Amory argues against thinking of ‘gay globalization’ as a single, simple monolithic thing. Instead, she accents the importance of the growing international lesbi-gay-trans-queer human rights movement, and the emergence of a set of recognized media symbols, i.e. rainbow flags, gay pride parades, drag queens, and what she refers to as “the Kiss.” Using a selection of Associated Press photos collected from a purposely casual search (generated from plugging in the word “gay” on her browser) Amory shows us how ubiquitous these symbols have become, though primarily in a western context.
Rather than using the omnipresence of these symbols (even in parts of Africa) as an argument for the depth of globalization, Amory challenges us to ‘visualize’ what it is like to be gay in Africa in terms of ‘layering modernities.’ Here she refers to the layers of our experience as ‘modern gays’, and how those layers are interconnected but still very different from each other. Since the conventionally recognized symbols of “gay” life (rainbow flags, the Kiss, etc.) are absent from Kenyan Kuchu visualizations, Amory argues that we are seeing not a globalization of gay cultures, but the layering of queer modernities.

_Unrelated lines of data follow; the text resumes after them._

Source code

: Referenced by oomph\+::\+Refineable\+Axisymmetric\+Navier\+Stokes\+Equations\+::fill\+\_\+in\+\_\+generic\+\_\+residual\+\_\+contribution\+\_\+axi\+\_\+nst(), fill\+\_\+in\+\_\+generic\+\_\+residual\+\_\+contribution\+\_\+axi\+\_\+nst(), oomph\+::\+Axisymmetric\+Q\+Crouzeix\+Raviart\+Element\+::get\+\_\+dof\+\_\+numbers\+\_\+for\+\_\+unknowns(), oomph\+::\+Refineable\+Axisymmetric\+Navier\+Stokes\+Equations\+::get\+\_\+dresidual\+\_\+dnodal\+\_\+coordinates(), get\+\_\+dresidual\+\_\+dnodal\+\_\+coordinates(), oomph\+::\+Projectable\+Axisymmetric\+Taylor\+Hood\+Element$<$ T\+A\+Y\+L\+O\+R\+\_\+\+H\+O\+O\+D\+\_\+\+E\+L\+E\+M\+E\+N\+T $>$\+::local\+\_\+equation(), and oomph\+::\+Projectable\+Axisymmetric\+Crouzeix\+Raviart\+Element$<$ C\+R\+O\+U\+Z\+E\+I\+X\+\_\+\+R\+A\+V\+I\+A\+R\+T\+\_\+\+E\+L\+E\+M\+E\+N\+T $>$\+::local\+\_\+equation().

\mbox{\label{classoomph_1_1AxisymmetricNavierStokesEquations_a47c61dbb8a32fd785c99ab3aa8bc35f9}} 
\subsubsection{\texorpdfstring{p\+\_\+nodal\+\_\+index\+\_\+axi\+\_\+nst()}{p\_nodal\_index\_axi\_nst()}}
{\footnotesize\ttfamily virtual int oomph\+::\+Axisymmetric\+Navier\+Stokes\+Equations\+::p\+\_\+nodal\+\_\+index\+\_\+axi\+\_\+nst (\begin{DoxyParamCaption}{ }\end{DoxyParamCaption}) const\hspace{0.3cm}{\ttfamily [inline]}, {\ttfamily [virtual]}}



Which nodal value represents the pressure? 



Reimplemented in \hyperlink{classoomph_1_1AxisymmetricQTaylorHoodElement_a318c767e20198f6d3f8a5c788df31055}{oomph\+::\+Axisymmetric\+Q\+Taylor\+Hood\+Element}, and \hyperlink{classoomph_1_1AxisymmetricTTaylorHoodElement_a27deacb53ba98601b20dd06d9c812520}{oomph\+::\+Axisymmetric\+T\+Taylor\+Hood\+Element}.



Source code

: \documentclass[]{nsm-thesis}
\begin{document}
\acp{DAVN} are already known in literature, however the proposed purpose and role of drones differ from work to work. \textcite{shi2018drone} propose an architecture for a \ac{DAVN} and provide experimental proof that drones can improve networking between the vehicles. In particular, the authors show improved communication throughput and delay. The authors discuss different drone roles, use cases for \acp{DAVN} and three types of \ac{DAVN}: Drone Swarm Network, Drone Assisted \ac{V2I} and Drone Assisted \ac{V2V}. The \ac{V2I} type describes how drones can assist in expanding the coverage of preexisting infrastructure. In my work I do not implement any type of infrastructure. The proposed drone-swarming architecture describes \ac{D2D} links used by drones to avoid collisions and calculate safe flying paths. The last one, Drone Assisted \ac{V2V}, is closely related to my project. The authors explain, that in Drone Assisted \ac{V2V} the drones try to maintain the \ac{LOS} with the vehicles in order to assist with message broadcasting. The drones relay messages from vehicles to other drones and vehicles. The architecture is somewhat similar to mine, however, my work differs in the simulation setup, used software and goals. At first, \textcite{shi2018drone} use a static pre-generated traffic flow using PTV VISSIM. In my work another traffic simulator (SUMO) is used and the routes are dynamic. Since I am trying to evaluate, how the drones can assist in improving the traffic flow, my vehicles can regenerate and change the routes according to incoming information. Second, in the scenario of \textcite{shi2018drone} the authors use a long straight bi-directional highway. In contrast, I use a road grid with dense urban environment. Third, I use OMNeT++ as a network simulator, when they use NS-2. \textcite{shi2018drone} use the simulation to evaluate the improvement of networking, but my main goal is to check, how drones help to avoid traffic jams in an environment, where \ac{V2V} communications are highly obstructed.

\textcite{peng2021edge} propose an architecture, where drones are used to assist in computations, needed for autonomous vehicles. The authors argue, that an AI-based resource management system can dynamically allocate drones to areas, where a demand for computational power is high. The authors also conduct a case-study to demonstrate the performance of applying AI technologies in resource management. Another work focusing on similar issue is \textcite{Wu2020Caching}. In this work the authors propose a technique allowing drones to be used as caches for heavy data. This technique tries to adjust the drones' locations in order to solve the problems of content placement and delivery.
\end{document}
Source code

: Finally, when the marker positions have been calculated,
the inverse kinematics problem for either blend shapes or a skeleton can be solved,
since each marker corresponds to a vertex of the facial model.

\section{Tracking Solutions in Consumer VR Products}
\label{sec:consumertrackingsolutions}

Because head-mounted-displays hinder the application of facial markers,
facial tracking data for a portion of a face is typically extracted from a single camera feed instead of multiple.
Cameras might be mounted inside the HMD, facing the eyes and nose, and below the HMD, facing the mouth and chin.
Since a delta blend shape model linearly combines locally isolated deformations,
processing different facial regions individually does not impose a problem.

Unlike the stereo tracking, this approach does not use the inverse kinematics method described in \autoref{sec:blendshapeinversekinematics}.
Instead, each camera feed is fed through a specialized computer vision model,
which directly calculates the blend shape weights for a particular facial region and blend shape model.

Amory’s field research (and friendship) was among a group of young men in Nairobi, Kenya’s capital, who describe themselves as “kuchu.” The term comes from a Bantu-ization of the slang English word, “coochie,” and which the young men use to identify their crew of young, urban, mostly effeminate homosexual men. While she spent some time trying to configure the kuchu world into the rest of Kenyan “queer” culture, much of Amory’s talk focused on describing kuchu culture, and letting the testimonies and photographs of the men speak for themselves.

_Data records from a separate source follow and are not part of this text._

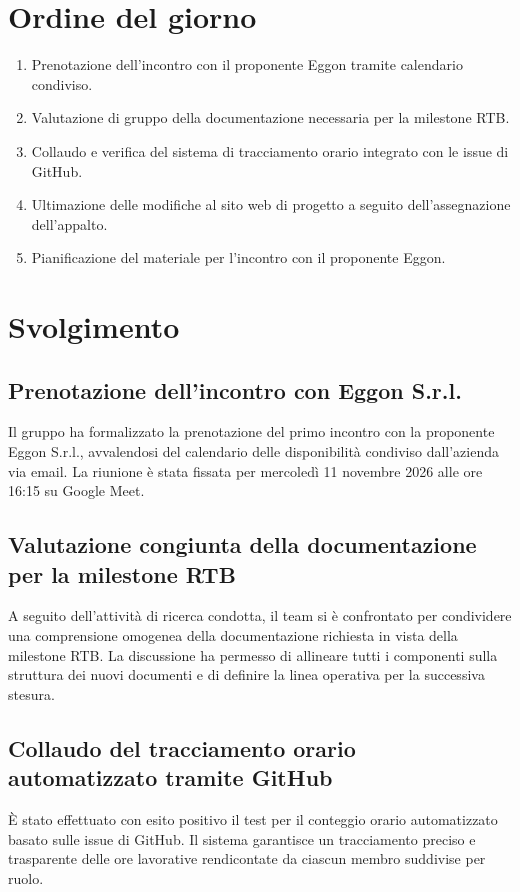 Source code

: \documentclass[interno]{gpt}
\begin{document}
\section{Ordine del giorno}
\begin{enumerate}
  \item Prenotazione dell'incontro con il proponente Eggon tramite calendario condiviso.
  \item Valutazione di gruppo della documentazione necessaria per la milestone RTB.
  \item Collaudo e verifica del sistema di tracciamento orario integrato con le issue di GitHub.
  \item Ultimazione delle modifiche al sito web di progetto a seguito dell'assegnazione dell'appalto.
  \item Pianificazione del materiale per l'incontro con il proponente Eggon.
\end{enumerate}

\clearpage

\section{Svolgimento}

\subsection{Prenotazione dell'incontro con Eggon S.r.l.}
Il gruppo ha formalizzato la prenotazione del primo incontro con la proponente Eggon S.r.l., avvalendosi del calendario delle disponibilità condiviso dall'azienda via email. La riunione è stata fissata per mercoledì 11 novembre 2026 alle ore 16:15 su Google Meet.

\subsection{Valutazione congiunta della documentazione per la milestone RTB}
A seguito dell'attività di ricerca condotta, il team si è confrontato per condividere una comprensione omogenea della documentazione richiesta in vista della milestone RTB. La discussione ha permesso di allineare tutti i componenti sulla struttura dei nuovi documenti e di definire la linea operativa per la successiva stesura.

\subsection{Collaudo del tracciamento orario automatizzato tramite GitHub}
È stato effettuato con esito positivo il test per il conteggio orario automatizzato basato sulle issue di GitHub. Il sistema garantisce un tracciamento preciso e trasparente delle ore lavorative rendicontate da ciascun membro suddivise per ruolo.
\end{document}
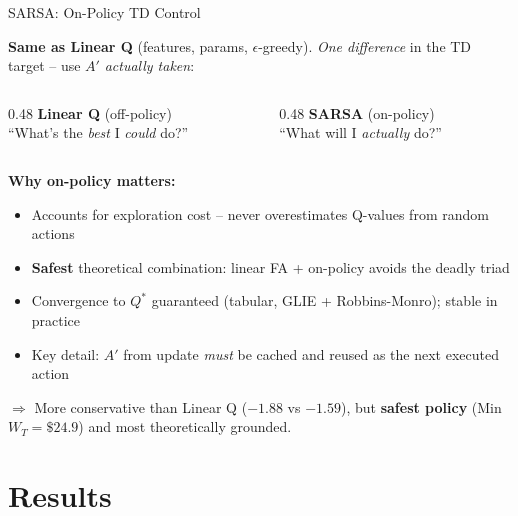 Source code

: \documentclass[aspectratio=169, 11pt]{beamer}
\begin{document}
\begin{frame}{SARSA: On-Policy TD Control}

\textbf{Same as Linear Q} (features, params, $\epsilon$-greedy). \textit{One difference} in the TD target -- use $A'$ \textit{actually taken}:

\begin{columns}[T]
\begin{column}{0.48\textwidth}
\centering
\textbf{Linear Q} (off-policy)\\[0.2em]
\vspace{0.15em}
``What's the \textit{best} I \textit{could} do?''
\end{column}
\begin{column}{0.48\textwidth}
\centering
\textbf{SARSA} (on-policy)\\[0.2em]
\vspace{0.15em}
``What will I \textit{actually} do?''
\end{column}
\end{columns}

\vspace{0.2em}
\textbf{Why on-policy matters:}
\begin{itemize}
    \item Accounts for exploration cost -- never overestimates Q-values from random actions
    \item \textbf{Safest} theoretical combination: linear FA + on-policy avoids the deadly triad
    \item Convergence to $Q^*$ guaranteed (tabular, GLIE + Robbins-Monro); stable in practice
    \item Key detail: $A'$ from update \textit{must} be cached and reused as the next executed action
\end{itemize}

\vspace{0.15em}
$\Rightarrow$ More conservative than Linear Q ($-1.88$ vs $-1.59$), but \textbf{safest policy} (Min $W_T = \$24.9$) and most theoretically grounded.
\end{frame}
\section{Results}
\end{document}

By presenting a series of what she termed “visualizations,” (images and musings on the culture and lives of kuchu in Kenya), Amory helps us to see both the intersections and cleavages between Kenyan and global gay culture. Kuchu may craft their public identities based on Black gay characters in western media, but they do so in ways uniquely African. The fiercest diva in Nairobi dons the moniker not of Madonna, but calls herself “Miss Angelique Kidjoe.” Amory observed that even in the casual teasing during which these men create community and define themselves, they embrace symbols of power and wealth. For the young men, many of whom are sex workers, Bill Gates is the ultimate husband. One cannot help but make comparisons with the Ball Culture in Black gay urban culture in the U.S., where Gucci and Prada are the symbols of acceptance into the national culture. According to Amory, “the layers of experience are produced from the differences that are the result of structural inequalities — differences of class, of race, of gender.

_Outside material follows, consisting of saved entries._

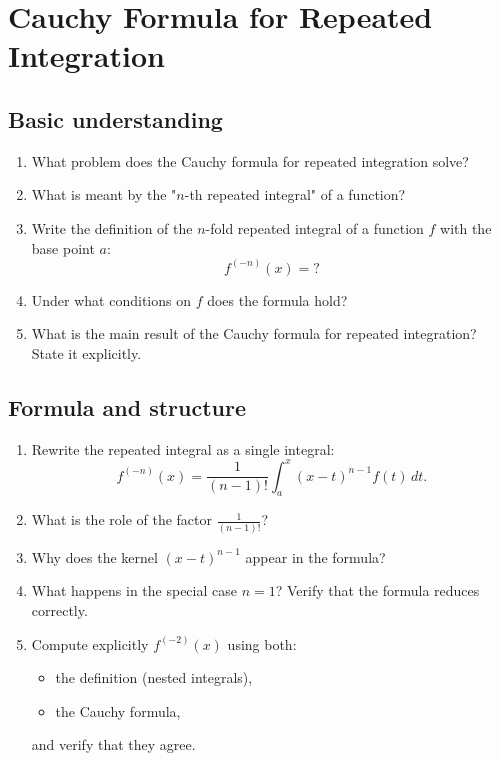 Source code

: \section{Cauchy Formula for Repeated Integration}

\subsection{Basic understanding}

\begin{enumerate}
  \item What problem does the Cauchy formula for repeated integration solve?
  \item What is meant by the "\(n\)-th repeated integral" of a function?
  \item Write the definition of the \(n\)-fold repeated integral of a function \(f\) with the base point \(a\):
    \[ f^{(-n)}(x) = ? \]
  \item Under what conditions on \(f\) does the formula hold?
  \item What is the main result of the Cauchy formula for repeated integration? State it explicitly.
\end{enumerate}

\subsection{Formula and structure}

\begin{enumerate}[resume]
  \item Rewrite the repeated integral as a single integral:
    \[ f^{(-n)}(x) = \frac{1}{(n-1)!}\int_{a}^{x} (x - t)^{n-1}f(t)\,dt. \]
  \item What is the role of the factor \(\frac{1}{(n-1)!}\)?
  \item Why does the kernel \((x - t)^{n-1}\) appear in the formula?
  \item What happens in the special case \(n = 1\)? Verify that the formula reduces correctly.
  \item Compute explicitly \(f^{(-2)}(x)\) using both:
    \begin{itemize}
      \item the definition (nested integrals),
      \item the Cauchy formula,
    \end{itemize}
    and verify that they agree.
\end{enumerate}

Amory’s research is particularly important in the context of the viciously anti-gay rhetoric of Kenyan president Daniel Arap Moi. Moi has recently joined the ranks of the heads- of-state of Zimbabwe and Uganda in attacking gays and lesbians. Rather than driving queer culture in Africa underground, these attacks seem to be engendering well- organized responses by self-identified African gays and lesbians. In fact, the globalization of state-inspired homophobia is likely to lead to greater visibility for kuchu and other same-gender loving men and women in Africa, both locally and internationally. Though we may never see a gay pride parade bounding down Kenyatta Avenue, and “the Kiss” may never grace the front page of the East African Standard, non-Western cultural responses to homophobia will necessarily broaden our list of symbols.